The transaction is expected to be 10-percent accretive to adjusted earnings per share over the first full year following the close of the transaction, with peak accretion of greater than 20 percent.
 
Upon completion of the transaction, AbbVie will continue to be incorporated in Delaware as AbbVie Inc. and have its principal executive offices in North Chicago, Ill. AbbVie will continue to be led by Gonzalez as chairman and CEO. Two members of Allergan’s board, including Chairman/CEO Brent Saunders, will join AbbVie’s board upon completion of the transaction.
 
It is expected that, immediately after the closing of the Acquisition, AbbVie shareholders will own approximately 83 percent of AbbVie on a fully diluted basis and the Allergan shareholders will own approximately 17 percent of AbbVie on a fully diluted basis.
 
“The combined AbbVie-Allergan company is expected to be catapulted to fifth position in terms of 2019 sales, overtaking many competing pharma companies,” said Maura Musciacco, senior director of the Neurology & Ophthalmology aspect of data and analytics company GlobalData. “As with all mega-mergers, size is generally a major driver behind these deals, but there are several other motivations too.”
 
“It is not surprising to see AbbVie turning to mergers and acquisitions (M&As) given that the company is facing the patent expiration of its flagship brand, Humira, which happens to be the world’s top-selling drug. Humira generated approximately $19.9 billion in total sales in 2018 alone, representing 60-percent of AbbVie’s total sales,” according to GlobalData. “Perhaps AbbVie has been too reliant on this drug, but knowing that its main source of revenue is at risk of sales erosion from biosimilars means that an M&A can provide a rapid source of new revenue streams to secure long-term growth.”
 
But there is an unexpected aspect to this deal, Musciacco said, noting that “AbbVie has turned to a rather diversified company, therefore the deal is expected to transform the company’s portfolio.

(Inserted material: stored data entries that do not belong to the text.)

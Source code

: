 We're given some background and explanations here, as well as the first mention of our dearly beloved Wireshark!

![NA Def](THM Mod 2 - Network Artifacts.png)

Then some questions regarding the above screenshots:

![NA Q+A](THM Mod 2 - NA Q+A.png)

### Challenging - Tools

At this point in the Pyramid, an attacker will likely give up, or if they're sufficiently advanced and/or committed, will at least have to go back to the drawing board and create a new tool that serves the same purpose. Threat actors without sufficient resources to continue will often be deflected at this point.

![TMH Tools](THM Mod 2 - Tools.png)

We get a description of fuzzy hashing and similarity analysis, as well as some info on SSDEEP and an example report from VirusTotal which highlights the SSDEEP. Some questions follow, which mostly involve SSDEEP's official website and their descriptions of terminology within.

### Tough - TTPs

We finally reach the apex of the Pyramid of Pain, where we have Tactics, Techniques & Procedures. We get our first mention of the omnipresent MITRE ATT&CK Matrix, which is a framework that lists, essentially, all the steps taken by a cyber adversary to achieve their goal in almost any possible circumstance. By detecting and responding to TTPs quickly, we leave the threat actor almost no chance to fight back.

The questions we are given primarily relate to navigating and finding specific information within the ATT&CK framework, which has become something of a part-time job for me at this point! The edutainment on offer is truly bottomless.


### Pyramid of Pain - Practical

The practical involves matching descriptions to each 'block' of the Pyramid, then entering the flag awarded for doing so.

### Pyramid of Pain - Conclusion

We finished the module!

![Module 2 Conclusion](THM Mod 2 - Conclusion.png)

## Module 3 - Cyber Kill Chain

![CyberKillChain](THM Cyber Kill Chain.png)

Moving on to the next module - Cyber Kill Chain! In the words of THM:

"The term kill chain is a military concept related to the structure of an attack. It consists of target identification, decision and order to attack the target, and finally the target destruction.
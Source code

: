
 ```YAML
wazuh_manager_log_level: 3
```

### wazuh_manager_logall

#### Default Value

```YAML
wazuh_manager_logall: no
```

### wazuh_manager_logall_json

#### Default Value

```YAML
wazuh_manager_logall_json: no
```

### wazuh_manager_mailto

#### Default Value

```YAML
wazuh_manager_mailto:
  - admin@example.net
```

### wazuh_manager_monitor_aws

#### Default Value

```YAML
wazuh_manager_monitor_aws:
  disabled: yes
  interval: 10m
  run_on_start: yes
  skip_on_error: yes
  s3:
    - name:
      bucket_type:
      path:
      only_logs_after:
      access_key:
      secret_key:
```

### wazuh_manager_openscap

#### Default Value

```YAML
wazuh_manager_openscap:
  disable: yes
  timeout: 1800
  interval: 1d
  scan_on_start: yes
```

Importantly, the deal will also lower its reliance on Humira, meaning that just 41 percent of the combined company’s sales would be generated by this drug.
 
“Allergan has a broad offering: roughly 50 percent of its sales are generated by neurology drugs. That said, it also has drugs for ophthalmology, gastrointestinal, women’s health and cardiovascular indications, just to name a few. Its sole blockbuster brand is Botox, which—similarly to Humira—has been approved in multiple indications. Notably, Allergan also has several promising pipeline assets that will contribute to future sales growth; for example, ubrogepant and atogepant are two oral calcitonin gene-related peptide receptor antagonists in late-stage development for the lucrative migraine market.”
 
Musciacco also expects that regulators are fairly likely to require that the companies divest some of their assets.